Problem to work on
Filter the listing below down to the lines with the word "erstmals" and copy those.

Provided information
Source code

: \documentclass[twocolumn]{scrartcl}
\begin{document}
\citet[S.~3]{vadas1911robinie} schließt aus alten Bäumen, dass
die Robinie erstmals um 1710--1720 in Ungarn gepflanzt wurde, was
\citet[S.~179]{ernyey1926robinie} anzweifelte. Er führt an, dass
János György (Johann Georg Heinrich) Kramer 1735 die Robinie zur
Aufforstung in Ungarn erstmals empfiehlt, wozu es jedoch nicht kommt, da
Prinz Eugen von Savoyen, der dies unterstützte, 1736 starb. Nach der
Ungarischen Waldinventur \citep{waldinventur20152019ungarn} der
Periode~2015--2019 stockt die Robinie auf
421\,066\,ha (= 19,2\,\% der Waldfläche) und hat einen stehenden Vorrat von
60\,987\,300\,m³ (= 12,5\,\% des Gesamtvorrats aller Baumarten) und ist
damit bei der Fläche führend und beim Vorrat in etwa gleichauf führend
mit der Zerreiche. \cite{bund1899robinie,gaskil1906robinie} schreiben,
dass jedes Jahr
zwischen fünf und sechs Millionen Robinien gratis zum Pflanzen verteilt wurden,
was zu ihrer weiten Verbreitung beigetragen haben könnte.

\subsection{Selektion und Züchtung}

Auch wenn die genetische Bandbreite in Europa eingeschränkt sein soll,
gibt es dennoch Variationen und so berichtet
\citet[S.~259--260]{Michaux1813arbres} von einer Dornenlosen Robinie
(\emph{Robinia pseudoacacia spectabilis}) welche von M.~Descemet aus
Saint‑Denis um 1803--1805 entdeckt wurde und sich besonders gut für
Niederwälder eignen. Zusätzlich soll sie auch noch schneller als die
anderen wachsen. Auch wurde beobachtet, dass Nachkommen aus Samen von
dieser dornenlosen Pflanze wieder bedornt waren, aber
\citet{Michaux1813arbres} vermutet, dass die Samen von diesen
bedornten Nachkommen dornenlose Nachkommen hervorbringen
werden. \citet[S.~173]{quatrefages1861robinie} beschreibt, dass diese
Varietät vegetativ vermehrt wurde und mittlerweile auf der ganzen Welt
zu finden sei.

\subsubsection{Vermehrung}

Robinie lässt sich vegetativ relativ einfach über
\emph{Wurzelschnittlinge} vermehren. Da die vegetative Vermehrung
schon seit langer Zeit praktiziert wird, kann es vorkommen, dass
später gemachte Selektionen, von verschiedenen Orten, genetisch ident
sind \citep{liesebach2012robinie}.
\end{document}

Answer box
die Robinie erstmals um 1710--1720 in Ungarn gepflanzt wurde, was
Aufforstung in Ungarn erstmals empfiehlt, wozu es jedoch nicht kommt, da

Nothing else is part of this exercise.